The Software IP Report

Estoppel, or Lack Thereof, in Inter Partes Reexaminations

By Bryan Hart

Categories: Estoppel - Patent, The Software IP Report

The Federal Circuit recently clarified the scope of estoppel for inter partes reexaminations, ruling in a pair of decisions that a district-court decision only estops arguments against individual claims of a patent and that a dismissal without prejudice does not estop the reexamination. In re Affinity Labs of Texas, 2016-1092, -1172, -1173 (Fed. Cir. May 5, 2017).

Affinity Labs sued Apple, Volkswagen, and others in district court over patents relating to audio content and connecting media players.
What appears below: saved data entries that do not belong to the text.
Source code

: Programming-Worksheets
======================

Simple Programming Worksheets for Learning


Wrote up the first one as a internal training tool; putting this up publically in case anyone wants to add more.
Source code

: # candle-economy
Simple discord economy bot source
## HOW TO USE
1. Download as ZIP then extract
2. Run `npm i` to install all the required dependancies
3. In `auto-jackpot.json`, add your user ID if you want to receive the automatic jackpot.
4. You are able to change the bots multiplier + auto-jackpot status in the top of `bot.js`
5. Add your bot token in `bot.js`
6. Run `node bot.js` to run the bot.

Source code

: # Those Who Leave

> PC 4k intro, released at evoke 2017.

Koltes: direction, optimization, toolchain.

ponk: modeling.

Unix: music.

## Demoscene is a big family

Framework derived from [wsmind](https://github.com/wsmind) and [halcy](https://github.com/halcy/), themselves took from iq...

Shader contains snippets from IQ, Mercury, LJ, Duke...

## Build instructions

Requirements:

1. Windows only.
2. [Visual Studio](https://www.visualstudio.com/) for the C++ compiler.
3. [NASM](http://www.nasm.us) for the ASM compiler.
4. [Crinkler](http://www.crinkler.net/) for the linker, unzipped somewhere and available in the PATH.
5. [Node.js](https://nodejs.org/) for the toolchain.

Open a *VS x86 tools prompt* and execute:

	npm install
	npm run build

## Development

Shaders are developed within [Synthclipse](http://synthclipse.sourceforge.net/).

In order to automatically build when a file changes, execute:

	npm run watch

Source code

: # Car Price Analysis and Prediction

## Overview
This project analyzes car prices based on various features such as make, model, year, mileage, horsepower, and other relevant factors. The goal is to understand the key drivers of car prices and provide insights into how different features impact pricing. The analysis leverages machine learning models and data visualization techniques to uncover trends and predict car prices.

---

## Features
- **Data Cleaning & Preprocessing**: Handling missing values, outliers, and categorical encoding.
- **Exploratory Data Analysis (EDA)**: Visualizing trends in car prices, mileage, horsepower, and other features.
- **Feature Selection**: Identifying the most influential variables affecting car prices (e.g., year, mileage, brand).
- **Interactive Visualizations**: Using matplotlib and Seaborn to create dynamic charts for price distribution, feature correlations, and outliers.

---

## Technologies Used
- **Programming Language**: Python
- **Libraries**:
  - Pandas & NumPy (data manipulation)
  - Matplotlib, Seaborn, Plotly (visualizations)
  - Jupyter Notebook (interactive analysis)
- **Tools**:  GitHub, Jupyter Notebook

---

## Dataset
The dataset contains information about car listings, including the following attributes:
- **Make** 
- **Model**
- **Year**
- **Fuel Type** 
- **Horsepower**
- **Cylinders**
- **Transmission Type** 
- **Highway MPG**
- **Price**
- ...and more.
Apple and Volkswagen each filed for inter partes reexaminations. The district court, meanwhile, found that claims 28 and 35 of a patent asserted against Volkswagen were valid over Volkswagen’s arguments. Apple, for its part, settled its district court case with Affinity Labs and filed a notice of nonparticipation in the reexamination. The district court dismissed the Affinity Labs–Apple case without prejudice.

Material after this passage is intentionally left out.